This piece was originally written for FilmLand Empire.
What's it all about?
Over the course of one summer, 18 year old Jess (Sarah Hagan) and 12 year old Moss (Austin Vickers) spend their time in an abandoned, derelict house. They hang out, play, talk, argue and grow up.
Why haven't you seen it?
I may have missed this film on the festival circuit, but the first I even heard of it was when I stumbled on the DVD while looking through a sale on titles from the label it was released on in the UK. It's a fair bet that this just flew under your radar.
Why should you see it?
Mainstream coming of age cinema has been pretty uninteresting of late, dominated by YA adaptations, but in the background, in the indie scene, there has been a quiet renaissance going on in the genre. Jess + Moss ought to be seen at the very centre of that renaissance.
Clay Jeter's first, and so far only, feature as director plays out as less a standard narrative, more a mosaic of memory. Scenes are generally brief, often out of chronological order and frequently voiced over with sound taken from audio tapes made by Jess which, while contextualising the visuals, doesn't belong immediately to them. Many of these moments are also revisited, fully revealing the moment and giving it new and often very different context (Jess' line “I know the difference between right and wrong”, for instance). The quality of the visuals is very different, as is the continual emphasis on character, but in many ways Jeter looks to Terrence Malick for inspiration here and is well worthy of the comparison.

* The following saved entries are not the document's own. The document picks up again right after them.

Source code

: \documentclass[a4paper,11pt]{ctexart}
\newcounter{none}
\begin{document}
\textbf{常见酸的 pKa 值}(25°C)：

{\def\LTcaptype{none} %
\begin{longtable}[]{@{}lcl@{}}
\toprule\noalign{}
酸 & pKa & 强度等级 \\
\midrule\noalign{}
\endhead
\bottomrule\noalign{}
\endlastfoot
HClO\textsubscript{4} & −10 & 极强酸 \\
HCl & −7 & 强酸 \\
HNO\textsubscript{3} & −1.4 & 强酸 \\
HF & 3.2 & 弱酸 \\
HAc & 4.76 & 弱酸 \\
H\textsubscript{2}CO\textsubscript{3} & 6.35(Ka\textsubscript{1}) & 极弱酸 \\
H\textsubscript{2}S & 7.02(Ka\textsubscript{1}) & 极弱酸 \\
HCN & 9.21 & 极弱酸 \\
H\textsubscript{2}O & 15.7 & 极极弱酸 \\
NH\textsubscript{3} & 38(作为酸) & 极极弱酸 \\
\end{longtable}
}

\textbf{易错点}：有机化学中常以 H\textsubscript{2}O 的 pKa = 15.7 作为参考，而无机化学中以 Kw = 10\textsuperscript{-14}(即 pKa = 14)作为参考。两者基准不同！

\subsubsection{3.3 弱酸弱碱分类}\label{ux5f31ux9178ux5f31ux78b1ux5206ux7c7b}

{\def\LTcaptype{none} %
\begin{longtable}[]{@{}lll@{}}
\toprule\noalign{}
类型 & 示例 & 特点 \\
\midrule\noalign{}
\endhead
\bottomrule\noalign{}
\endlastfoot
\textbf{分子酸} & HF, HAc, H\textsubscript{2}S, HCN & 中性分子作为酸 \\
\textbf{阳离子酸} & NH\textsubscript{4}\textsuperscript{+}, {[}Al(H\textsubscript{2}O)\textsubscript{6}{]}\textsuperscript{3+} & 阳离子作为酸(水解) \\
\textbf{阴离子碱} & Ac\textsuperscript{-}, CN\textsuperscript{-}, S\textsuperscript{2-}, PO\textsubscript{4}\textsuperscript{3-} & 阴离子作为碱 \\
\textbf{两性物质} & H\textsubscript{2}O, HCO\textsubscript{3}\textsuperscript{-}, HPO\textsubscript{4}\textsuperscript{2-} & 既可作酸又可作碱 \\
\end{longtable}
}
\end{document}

Visually, thanks to shooting on old, sometimes expired, Super 16, the film is often hazy and grainy. In the context of the story and its nostalgic feel, this often gives the images themselves a sense of someone straining to remember a moment. This seems especially vivid in a late shot of Sarah Hagan standing in the woods with leaves in her hair. The shot goes in and out of focus, captured perfectly for only a moment; a fleeting memory of something beautiful. The idea of memory bleeds into the story too. Moss spends much of his time listening to mega-memory training tapes, perhaps the film is his success.
That the film's minimalism works is thanks to two outstanding central performances from Sarah Hagan and Austin Vickers. Hagan is still probably best known for Freaks and Geeks and a brief stint on Buffy. Her beautifully subtle performance here should have put her at the top of everyone's casting lists. Without ever verbalising it, she gives us a rounded picture of a young woman perhaps struggling, perhaps just not wanting, to take that final step away from childhood. The conflicting feelings she has about that are clear as she sometimes plays the adult with Moss but at other times (including one uncomfortable scene in a truck) tries to be more like a peer and in still other moments she's a playmate, seeming younger than Moss. The subtle shifts in the way Jess relates to Moss and the undertones in how she feels about herself and her absent mother, whose voice she obsessively listens to on tape, add up to a totally real, 3 dimensional performance.
Austin Vickers is also excellent. Moss is never one of those supernaturally precocious movie kids (think Chloe Moretz in (500) Days of Summer). He's a real kid, dealing with real issues of growing up. He's young enough to want to spend much of the summer simply playing, old enough to have some deeper questions, but young enough to want Jess to answer them in the form of a repeated bedtime story. There's nothing forced or false in either of the performances, nor in the chemistry between Hagan and Vickers.
The film is romanticised and idealised to a certain degree, but that too is memory for you. Even at only 78 minutes it feels expansive, using all its little moments to add up to the sense of one of those summers off school that seemed to stretch on forever. Those little moments – Jess and Moss riding their bikes along country lanes, watching the 4th of July fireworks or just lying out in the grass and talking – will feel familiar to any viewer. I found this film extremely moving. It threw me back to moments in my childhood, and I imagine it will for you too. It's a beautiful, elegiac piece of filmmaking.
How can you see it?
The UK DVD is not currently listed on Amazon, and so may be deleted, but if you're a Prime member it is currently free to stream. US and Australian DVDs are also available, hopefully they are better than the UK disc, my copy of which has some bad digital artifacts at one point in the film.